Gostar de poesia sempre gostei. Sempre estiveram em minha
estante gente do calibre de Camões e Vinicius de Moraes. Logo fui conhecendo
Pessoa, Augusto dos Anjos, Gregório, Bocage e cheguei a Glauco Mattoso. De um
lirismo puro, romântico e etéreo cheguei à lama, à sujeira e ao escárnio. Sei
que posso chegar ao alto de novo, mas o chulo e o irreverente do rés do chão
não me desagrada. Talvez seja esse o problema. De qualquer forma, lendo os
líricos ou os chulos, a poesia faz parte de mim, mas me acometeu esse efeito
colateral de me achar poeta. E outro, que é escrever.
Mas foi lendo especialmente Glauco Mattoso que a coisa me
fez um mal estranho. Explicando rapidamente quem é o rapaz, trata-se de um
excelente poeta, sonetista, cego e que, na falta de visão, passou a escrever
incessante. Nessa, o rapaz chegou a mais de cinco mil sonetos. A maioria muito
bons, mas com chulice, pornografia e fetiche à mesma proporção da genialidade e
do rigor métrico, coisas que definem os grandes poetas e me excluem desse
grupo. Seja como for, inspirado pelo bardo cego fescenino, resolvi eu me meter
a escrever sonetos até onde aguentasse. Mais uma vez, arrogante, achei que
poderia dobrar os cinco mil como ele.
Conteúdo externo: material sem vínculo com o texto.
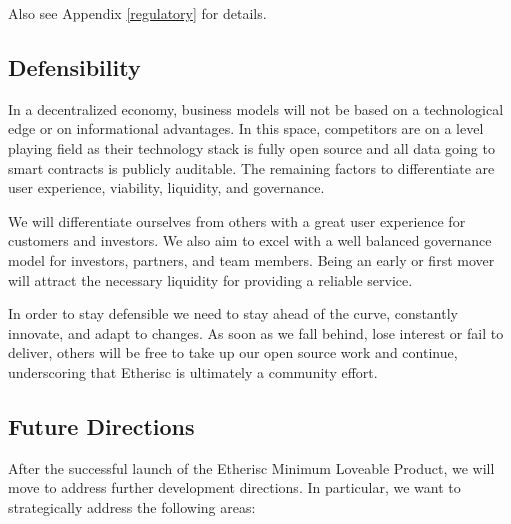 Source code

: \documentclass[12pt]{article}
\begin{document}
Also see Appendix \ref{regulatory} for details.

\subsection{Defensibility}

In a decentralized economy, business models will not be based on a technological edge or on informational advantages. In this space, competitors are on a level playing field as their technology stack is fully open source and all data going to smart contracts is publicly auditable. The remaining factors to differentiate are user experience, viability, liquidity, and governance.

We will differentiate ourselves from others with a great user experience for customers and investors. We also aim to excel with a well balanced governance model for investors, partners, and team members. Being an early or first mover will attract the necessary liquidity for providing a reliable service.

In order to stay defensible we need to stay ahead of the curve, constantly innovate, and adapt to changes. As soon as we fall behind, lose interest or fail to deliver, others will be free to take up our open source work and continue, underscoring that Etherisc is ultimately a community effort.

\subsection{Future Directions}

After the successful launch of the Etherisc Minimum Loveable Product, we will move to address further development directions. In particular, we want to strategically address the following areas:
\end{document}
Houve um grande problema, no entanto: A
falta de inspiração.
Claro que da mesma forma que Roma não foi construída num
único dia, Glauco não escreveu seus cinco mil sonetos numa sentada. Nem teria
como. Mas tem vezes que numa sentada não sai absolutamente nada. Tento escrever
e um verso, um único verso, me faz festejar. A mente exaure, a inspiração seca.
Não sei se Glauco tem esse problema. Acho que não. Só sei que nesse exato
momento cheguei a 1190 sonetos – começados há quase dois anos com maiores e
menores interrupções – e me falta material pra continuar. Falta-me
completamente a poesia.
Quero escrever mais sonetos, mas já conclui não serem tão
sonetos assim. Falta métrica, falta tonicidade em sílabas, mas tem sua forma.
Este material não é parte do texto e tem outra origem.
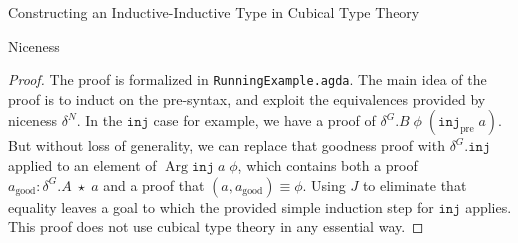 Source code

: \documentclass[runningheads]{llncs}
\newcommand{\erase}[1]{{}}
\DeclareMathOperator{\USet}{Type}
\DeclareMathOperator{\Arg}{Arg}
\newcommand{\pre}[1]{{#1}_\text{pre}}
\newcommand{\good}[1]{{#1}_\text{good}}
\newcommand{\Id}[2]{{#1}\equiv{#2}}
\newcommand{\IdA}[3]{{#1}\equiv_{#3}{#2}}
\newcommand{\join}{\texttt{ext}}
\newcommand{\inj}{\texttt{inj}}
\newcommand{\PA}{\mathit{PA}}
\newcommand{\PB}{\mathit{PB}}
\newcommand{\EA}{\mathit{EA}}
\newcommand{\EB}{\mathit{EB}}
\begin{document}
\begin{section}{Constructing an Inductive-Inductive Type in Cubical Type Theory}
\begin{subsection}{Niceness}
\begin{proof}
The proof is formalized in \texttt{RunningExample.agda}. The main idea of the proof is to induct on the pre-syntax, and exploit the equivalences provided by niceness $\delta^N$. In the $\inj$ case for example, we have a proof of $\delta^G.B\;\phi\;(\pre{\inj}\;a)$. But without loss of generality, we can replace that goodness proof with $\delta^G.\inj$ applied to an element of $\Arg\inj\;a\;\phi$, which contains both a proof $\good{a} : \delta^G.A\;\star\;a$ and a proof that $\Id{(a, \good{a})}{\phi}$. Using $J$ to eliminate that equality leaves a goal to which the provided simple induction step for $\inj$ applies. This proof does not use cubical type theory in any essential way.

\erase{
Assume motives $(\PA, \PB)$ and methods $(P\eta, P\join, P\inj)$
\begin{align*}
\PA :&\; A \to \USet,\\
\PB :&\; (a : A) \to B\;a\to \USet,\\
P\eta :&\; (x : X) \to \PA\;(\eta\;x),\\
P\join :&\; (a : A) \to \PA\;a\to (b : B\;a) \to \PB\;a\;b \to \PA\;(\join\;a\;b),\\
P\inj :&\; (a : A) \to \PA\;a\to \PB\;a\;(\inj\;a).
\end{align*}
We need to produce eliminators $(\EA, \EB)$ satisfying equalities $(E\eta, E\join, E\inj)$.
\begin{align*}
\EA :&\; (a : A) \to \PA\;a,\\
\EB :&\; (a : A) \to (b : B\;a) \to \PB\;a\;b,\\
E\eta :&\; (x : X) \to \IdA{\EA\;(\eta\;x)}{P\eta\;x}{\PA\;(\eta\;x)},\\
E\join :&\; (a : A) \to (b : B\;a) \to \IdA{\EA\;(\join\;a\;b)}{P\join\;a\;(\EA\;a)\;b\;(\EB\;a\;b)}{\PA\;(\join\;a\;b)},\\
E\inj :&\; (a : A) \to \IdA{\EB\;a\;(\inj\;a)}{P\inj\;a\;(\EA\;a)}{\PB\;a\;(\inj\;a)}.
\end{align*}
Keep in mind the definitions in Figure \ref{example-goodness-algebra-def}.
Since we have defined \[A = (a : \pre{A}) \times \delta^G.A\;\star\;a,\qquad B\;\phi = (b : \pre{B})\times\delta^G\;\phi\;b,\] up to currying it is sufficient to define \[\EA : (\pre{a} : \pre{A}) \to (\good{a} : \delta^G.A\;\star\;\pre{a}) \to \PA\;(\pre{a}, \good{a}),\]\[\EB : (\pre{b} : \pre{B}) \to (\phi : A) \to (\good{b} : \delta^G.B\;\phi\;(\pre{b}, \good{b})) \to \PB\;\phi\;(\pre{b}, \good{b}),\] and we will do so by induction on the pre-syntax.
\begin{itemize}

\end{itemize}}
\end{proof}
\end{subsection}
\end{section}
\end{document}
No entanto, falta inspiração. A fonte secou. Nem lendo o próprio Glauco vem uma
luz, um insight, uma ideia que garanta um soneto a mais.
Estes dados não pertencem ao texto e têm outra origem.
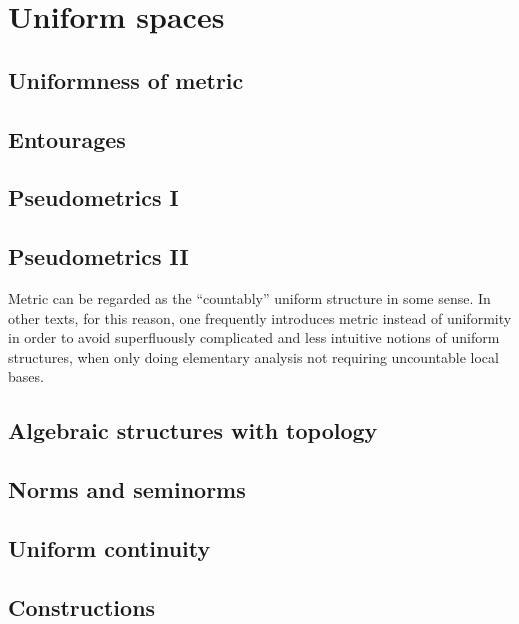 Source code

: \documentclass{../crs}
\begin{document}
\section{Uniform spaces}
\subsection{Uniformness of metric}

\subsection{Entourages}
\subsection{Pseudometrics I}
\subsection{Pseudometrics II}
Metric can be regarded as the ``countably'' uniform structure in some sense. 
In other texts, for this reason, one frequently introduces metric instead of uniformity in order to avoid superfluously complicated and less intuitive notions of uniform structures, when only doing elementary analysis not requiring uncountable local bases.
\subsection{Algebraic structures with topology}
\subsection{Norms and seminorms}
\subsection{Uniform continuity}
\subsection{Constructions}
\end{document}
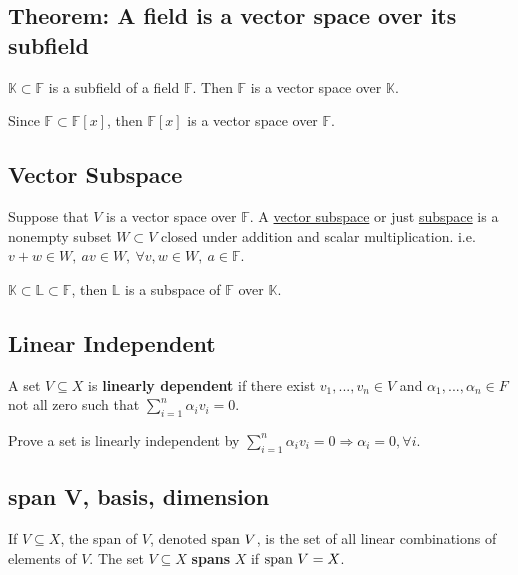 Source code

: \documentclass[11pt]{elegantbook}
\begin{document}
\subsection{Theorem: A field is a vector space over its subfield}
\begin{theorem}
    $\mathbb{K}\subset\mathbb{F}$ is a subfield of a field $\mathbb{F}$. Then $\mathbb{F}$ is a vector space over $\mathbb{K}$.
\end{theorem}
\begin{example}
    Since $\mathbb{F}\subset \mathbb{F}[x]$, then $\mathbb{F}[x]$ is a vector space over $\mathbb{F}$.
\end{example}
\subsection{Vector Subspace}
Suppose that $V$ is a vector space over $\mathbb{F}$. A \underline{vector subspace} or just \underline{subspace} is a nonempty subset $W\subset V$ closed under addition and scalar multiplication. i.e. $v+w\in W,\ av\in W,\ \forall v,w\in W,\ a\in \mathbb{F}$.
\begin{example}
$\mathbb{K}\subset \mathbb{L}\subset \mathbb{F}$, then $\mathbb{L}$ is a subspace of $\mathbb{F}$ over $\mathbb{K}$.
\end{example}
\subsection{Linear Independent}
\begin{definition}
    \normalfont
    A set $V \subseteq X$ is \textbf{linearly dependent} if there exist $v_1,...,v_n \in V$ and $\alpha_1,...,\alpha_n \in F$ not all zero such that $\sum_{i=1}^n\alpha_iv_i=0$.
\end{definition}
Prove a set is linearly independent by $\sum_{i=1}^n\alpha_iv_i=0 \Rightarrow \alpha_i=0,\forall i$.

\subsection{span V, basis, dimension}
\begin{definition}[Span]
    \normalfont
    If $V \subseteq X$, the span of $V$, denoted $\textnormal{span }V$, is the set of all linear combinations of elements of $V$.
    The set $V \subseteq X$ \textbf{spans} $X$ if $\textnormal{span }V=X$.
\end{definition}
\end{document}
Falta a poesia. E quando falta a poesia é que eu noto o quão
arrogante sou me chamando de poeta. O quanto esse dom que imagino ter não
existe. Surge a dúvida. Será que devo parar? O que eu faço com toda poesia que
fiz (ou cometi) até aqui? Será que devo renunciar a isso? Agora que me falta a
poesia e eu, humildemente, volto ao mundo dos mortais do qual não devia ter
saído, a reflexão é dura. Falta-me a poesia e escasseiam os sonetos. Deverão
vir? Escrevo outro – e outros – caso a ideia volte a vicejar? Quando me falta a
poesia, o senso critico parece um verdadeiro déspota a rasgar todo esboço que
encontra. Caio da arrogância poética à dureza apoética em velocidade sônica. E
me machuco.
Agora me falta a poesia e aqui escrevo uma crônica, uma
forma diferente de poesia. Uma forma marginal de raspar qualquer inspiração que
vier para que eu faça sonetos. A crônica é uma forma de me manter no chão sem
querer escalar aos céus da poesia, lugar que, aqui do chão, eu penso não
pertencer.
Enquanto escrevo essa crônica, a cabeça fervilha. Um soneto
timidamente sussurra. Um verso se constrói solto esperando ser encaixado num
soneto que aparecer. Qualquer um, não precisa ser o melhor deles. Sinto-me como
se quisesse escalar outra vez o Olimpo dos poetas ao mesmo tempo que me
recrimino. Não posso ir, mas quero. Não é meu lugar, mas quero teimosamente
entrar na festa que não fui convidado. Quero conversar com Vinicius num soneto
como quero contestar Bilac num verso. Eu não devia, mas enquanto a poesia
volta, um outro soneto firma pé. E ao passo que odeio isso também me excita a
continuar a escalada clandestina. E assim sigo.